Clark Hunt, the 59-year-old chairman and CEO of Hunt Sports Group LLC, designed the trophy case to accommodate many more triumphs.
One in particular.
Hunt hopes to add the team’s fifth (and third straight) Super Bowl trophy by besting the Philadelphia Eagles in New Orleans at Super Bowl LIX, aka 59, on Sunday.
Winning three consecutive championships would make football history and cement the moniker “dynasty” already widely attached to the Chiefs. For more than a year, fans and the media have clamored about a possible three-peat.
“I’d say we’ve embraced the challenge. Our head coach [Andy Reid] hasn’t let it become a distraction.” Hunt said before heading for New Orleans on Monday afternoon.
Hunt won’t use the D-word just yet.
“It’s best said after the fact,” Hunt said. “This certainly has been an amazing period that changed history — going to our fifth Super Bowl in the last six years. A lot of people will use the term dynasty to describe it, but I’m happy to let somebody else say that. Our focus is the task at hand.”
Making his NFL mark
NFL Commissioner Roger Goodell is a huge Hunt fan.

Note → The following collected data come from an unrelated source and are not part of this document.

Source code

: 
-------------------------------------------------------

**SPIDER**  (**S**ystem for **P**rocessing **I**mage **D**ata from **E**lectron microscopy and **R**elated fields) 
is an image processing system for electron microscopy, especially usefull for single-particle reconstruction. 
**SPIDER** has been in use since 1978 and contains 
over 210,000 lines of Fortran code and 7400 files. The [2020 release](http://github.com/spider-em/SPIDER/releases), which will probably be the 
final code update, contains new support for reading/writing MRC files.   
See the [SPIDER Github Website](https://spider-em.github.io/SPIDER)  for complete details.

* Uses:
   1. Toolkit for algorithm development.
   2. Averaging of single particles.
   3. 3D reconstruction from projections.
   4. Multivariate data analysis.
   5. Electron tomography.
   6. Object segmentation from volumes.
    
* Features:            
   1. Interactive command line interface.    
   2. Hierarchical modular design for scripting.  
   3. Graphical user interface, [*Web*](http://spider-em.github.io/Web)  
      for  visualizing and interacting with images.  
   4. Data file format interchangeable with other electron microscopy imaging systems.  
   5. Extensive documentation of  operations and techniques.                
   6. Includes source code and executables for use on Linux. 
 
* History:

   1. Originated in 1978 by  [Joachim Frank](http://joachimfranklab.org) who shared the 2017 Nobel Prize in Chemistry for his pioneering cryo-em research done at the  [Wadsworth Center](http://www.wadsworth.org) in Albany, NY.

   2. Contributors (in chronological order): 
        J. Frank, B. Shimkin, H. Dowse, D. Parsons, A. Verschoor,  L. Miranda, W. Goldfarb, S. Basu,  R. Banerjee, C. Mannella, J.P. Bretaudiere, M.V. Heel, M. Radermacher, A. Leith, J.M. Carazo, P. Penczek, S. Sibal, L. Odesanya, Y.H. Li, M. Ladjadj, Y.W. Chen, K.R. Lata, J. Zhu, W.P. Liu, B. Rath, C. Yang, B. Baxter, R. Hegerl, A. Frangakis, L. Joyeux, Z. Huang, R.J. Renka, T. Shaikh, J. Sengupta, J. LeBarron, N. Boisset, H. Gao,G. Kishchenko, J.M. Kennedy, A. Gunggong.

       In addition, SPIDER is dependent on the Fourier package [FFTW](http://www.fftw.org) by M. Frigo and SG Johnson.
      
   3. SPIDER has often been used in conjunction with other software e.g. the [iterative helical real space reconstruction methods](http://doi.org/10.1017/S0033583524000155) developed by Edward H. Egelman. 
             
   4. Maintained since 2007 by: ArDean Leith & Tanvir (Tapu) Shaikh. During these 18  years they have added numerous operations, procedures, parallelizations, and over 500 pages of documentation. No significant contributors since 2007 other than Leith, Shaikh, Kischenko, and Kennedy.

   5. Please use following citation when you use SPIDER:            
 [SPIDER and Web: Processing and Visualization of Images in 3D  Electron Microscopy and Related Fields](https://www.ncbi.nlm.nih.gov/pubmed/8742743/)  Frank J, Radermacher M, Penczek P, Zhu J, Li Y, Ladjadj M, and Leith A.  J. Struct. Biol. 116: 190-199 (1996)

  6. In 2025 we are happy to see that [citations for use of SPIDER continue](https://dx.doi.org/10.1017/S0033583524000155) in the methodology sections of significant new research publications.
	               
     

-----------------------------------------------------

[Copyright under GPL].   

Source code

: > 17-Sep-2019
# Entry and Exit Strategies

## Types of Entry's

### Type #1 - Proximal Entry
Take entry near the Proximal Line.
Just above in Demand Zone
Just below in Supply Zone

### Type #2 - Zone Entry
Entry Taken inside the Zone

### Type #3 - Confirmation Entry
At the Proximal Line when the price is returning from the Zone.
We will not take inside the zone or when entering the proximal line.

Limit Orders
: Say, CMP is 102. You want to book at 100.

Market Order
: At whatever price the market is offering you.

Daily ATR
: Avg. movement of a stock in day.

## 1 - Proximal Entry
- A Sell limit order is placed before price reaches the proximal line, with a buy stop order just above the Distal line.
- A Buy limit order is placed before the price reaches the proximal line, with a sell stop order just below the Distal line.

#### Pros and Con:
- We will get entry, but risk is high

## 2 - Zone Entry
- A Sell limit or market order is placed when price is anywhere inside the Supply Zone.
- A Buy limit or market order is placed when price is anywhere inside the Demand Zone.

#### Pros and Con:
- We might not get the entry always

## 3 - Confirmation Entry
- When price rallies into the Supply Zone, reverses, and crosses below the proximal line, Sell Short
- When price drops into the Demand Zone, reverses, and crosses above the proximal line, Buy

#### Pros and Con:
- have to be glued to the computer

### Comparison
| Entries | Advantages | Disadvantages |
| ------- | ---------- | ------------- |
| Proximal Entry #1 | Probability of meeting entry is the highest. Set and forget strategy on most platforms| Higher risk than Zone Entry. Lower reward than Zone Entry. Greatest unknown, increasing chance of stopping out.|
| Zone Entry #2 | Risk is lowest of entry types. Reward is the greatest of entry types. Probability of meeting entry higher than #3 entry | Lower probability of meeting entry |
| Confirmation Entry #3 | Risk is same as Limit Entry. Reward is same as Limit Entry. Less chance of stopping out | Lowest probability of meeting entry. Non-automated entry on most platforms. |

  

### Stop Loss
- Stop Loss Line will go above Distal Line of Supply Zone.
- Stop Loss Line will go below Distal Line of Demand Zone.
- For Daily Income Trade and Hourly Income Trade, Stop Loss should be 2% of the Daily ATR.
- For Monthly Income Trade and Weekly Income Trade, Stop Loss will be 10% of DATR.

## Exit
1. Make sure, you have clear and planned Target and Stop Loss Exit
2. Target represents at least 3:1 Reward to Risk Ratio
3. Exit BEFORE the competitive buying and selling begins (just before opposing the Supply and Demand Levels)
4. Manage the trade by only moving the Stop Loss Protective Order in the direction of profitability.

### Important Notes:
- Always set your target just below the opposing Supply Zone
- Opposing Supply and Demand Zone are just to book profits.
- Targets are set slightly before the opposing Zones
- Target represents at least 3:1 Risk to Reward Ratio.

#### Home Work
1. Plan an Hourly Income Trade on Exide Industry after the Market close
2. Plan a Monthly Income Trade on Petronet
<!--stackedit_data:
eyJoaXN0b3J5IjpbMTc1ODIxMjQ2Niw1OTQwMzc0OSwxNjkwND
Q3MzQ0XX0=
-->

“In less than two decades as chairman and CEO, Clark has built the Kansas City Chiefs into a powerhouse,” Goodell said Tuesday from New Orleans. “Ten division titles, three Super Bowls and a standard of excellence that is admired across the NFL.”
Goodell’s thoughts were echoed by Troy Aikman, Cowboys Hall of Fame quarterback and color commentator for Monday Night Football. “Clark clearly knows what it takes to build champions,” Aikman said Wednesday. “You can’t write a history of American Sports without mentioning the Hunts and their many contributions.
“Clark’s combination of entrepreneurial vision and strong values have earned tremendous respect across the industry. He’s honest, evenhanded and has created a winning culture.”
There’s another reason the NFL commissioner admires Hunt, who is about to turn 60. Like his father, he’s become an impact player in the league organization.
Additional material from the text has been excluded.